Today, I was exploring source code of the Gitlab project and experienced poor performance of the git status
command. Gitlab is an open source alternative to Github.
Below is the output of git status
command
time git status
On branch master
Your branch is ahead of 'origin/master' by 1 commit.
(use "git push" to publish your local commits)
nothing to commit, working tree clean
git status 0.20s user 1.13s system 88% cpu 1.502 total
The total
here is the number of seconds it took for the command to complete.
The same was the case for the git add
command.
time git add .
git add . 0.21s user 1.11s system 115% cpu 1.146 total
So both commands took more than a second to finish.
These commands are slow because they need to search the entire worktree looking for changes. When the worktree is very large, Git needs to do a lot of work.
To give some context as of 3rd July 2022 Gitlab source code has 44147 files. This is equal to 3920240 lines of code and 2.18 GB in size. I used a tool called tokei to calculate the number of files and lines of code. Below is the trimmed down tokei output.
===============================================================================
Language Files Lines Code Comments Blanks
===============================================================================
BASH 10 331 217 53 61
Clojure 1 3 3 0 0
CSS 2 380 265 10 105
Dockerfile 20 352 183 74 95
Go 218 26761 20792 1149 4820
GraphQL 786 13442 12711 382 349
JavaScript 6758 687087 565968 17702 103417
JSON 880 265745 265691 0 54
Makefile 2 206 158 15 33
Pan 1 15 11 1 3
PowerShell 1 13 5 5 3
Python 1 47 32 7 8
Rakefile 116 6945 5174 509 1262
Ruby 26637 2250147 1696058 86570 467519
Ruby HTML 168 2321 1865 41 415
Sass 272 55825 46004 1459 8362
Shell 36 2343 1742 158 443
SQL 5 61611 50019 22 11570
SVG 206 1362 1327 8 27
Plain Text 51 22962 0 17866 5096
XML 15 7327 6314 4 1009
YAML 4003 134445 130221 2402 1822
// removed for brevity
===============================================================================
Total 44147 3920240 2835859 379671 704710
===============================================================================
I am aware that Git does not scale well for large Git mono repositories.

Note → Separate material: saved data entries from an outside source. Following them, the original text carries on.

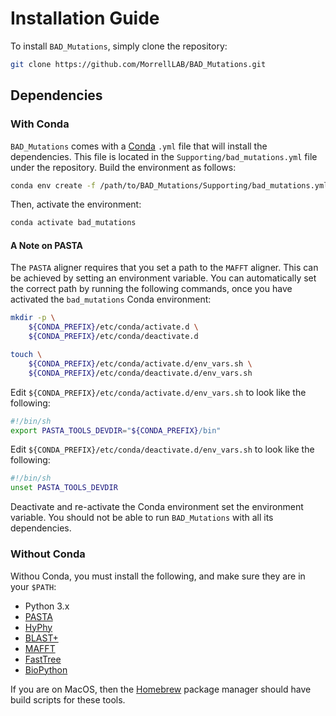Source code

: # Installation Guide
To install `BAD_Mutations`, simply clone the repository:

```bash
git clone https://github.com/MorrellLAB/BAD_Mutations.git
```

## Dependencies
### With Conda
`BAD_Mutations` comes with a [Conda](https://docs.conda.io/projects/conda/en/latest/index.html) `.yml` file that will install the dependencies. This file is located in the `Supporting/bad_mutations.yml` file under the repository. Build the environment as follows:

```bash
conda env create -f /path/to/BAD_Mutations/Supporting/bad_mutations.yml
```

Then, activate the environment:

```bash
conda activate bad_mutations
```

#### A Note on PASTA
The `PASTA` aligner requires that you set a path to the `MAFFT` aligner. This can be achieved by setting an environment variable. You can automatically set the correct path by running the following commands, once you have activated the `bad_mutations` Conda environment:

```bash
mkdir -p \
    ${CONDA_PREFIX}/etc/conda/activate.d \
    ${CONDA_PREFIX}/etc/conda/deactivate.d

touch \
    ${CONDA_PREFIX}/etc/conda/activate.d/env_vars.sh \
    ${CONDA_PREFIX}/etc/conda/deactivate.d/env_vars.sh
```

Edit `${CONDA_PREFIX}/etc/conda/activate.d/env_vars.sh` to look like the following:

```bash
#!/bin/sh
export PASTA_TOOLS_DEVDIR="${CONDA_PREFIX}/bin"
```

Edit `${CONDA_PREFIX}/etc/conda/deactivate.d/env_vars.sh` to look like the following:

```bash
#!/bin/sh
unset PASTA_TOOLS_DEVDIR
```

Deactivate and re-activate the Conda environment set the environment variable. You should not be able to run `BAD_Mutations` with all its dependencies.

### Without Conda
Withou Conda, you must install the following, and make sure they are in your `$PATH`:

- Python 3.x
- [PASTA](https://github.com/smirarab/pasta)
- [HyPhy](http://hyphy.org/resources/)
- [BLAST+](https://blast.ncbi.nlm.nih.gov/Blast.cgi?PAGE_TYPE=BlastDocs&DOC_TYPE=Download)
- [MAFFT](https://mafft.cbrc.jp/alignment/software/)
- [FastTree](http://www.microbesonline.org/fasttree/)
- [BioPython](https://biopython.org/)

If you are on MacOS, then the [Homebrew](https://brew.sh/) package manager should have build scripts for these tools.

A few years back I remember reading a post by the Microsoft team where they explained how they have built a virtual file system to improve performance of Git. From the 2017 post
As a refresher, the Windows code base is approximately 3.5M files and, when checked into a Git repo, results in a repo of about 300GB. Further, the Windows team is about 4,000 engineers and the engineering system produces 1,760 daily “lab builds” across 440 branches in addition to thousands of pull request validation builds. All 3 of the dimensions (file count, repo size and activity), independently, provide daunting scaling challenges and taken together they make it unbelievably challenging to create a great experience.
I happen to read post published by Github team where they explained how you can improve the performance of large monorepos by using a newly released feature in Git called Git file system monitor (FSMonitor). This feature is available in Git version 2.37.0. On Mac, you can run brew install git
to get the latest version.
You can enable FSMonitor by running the following command.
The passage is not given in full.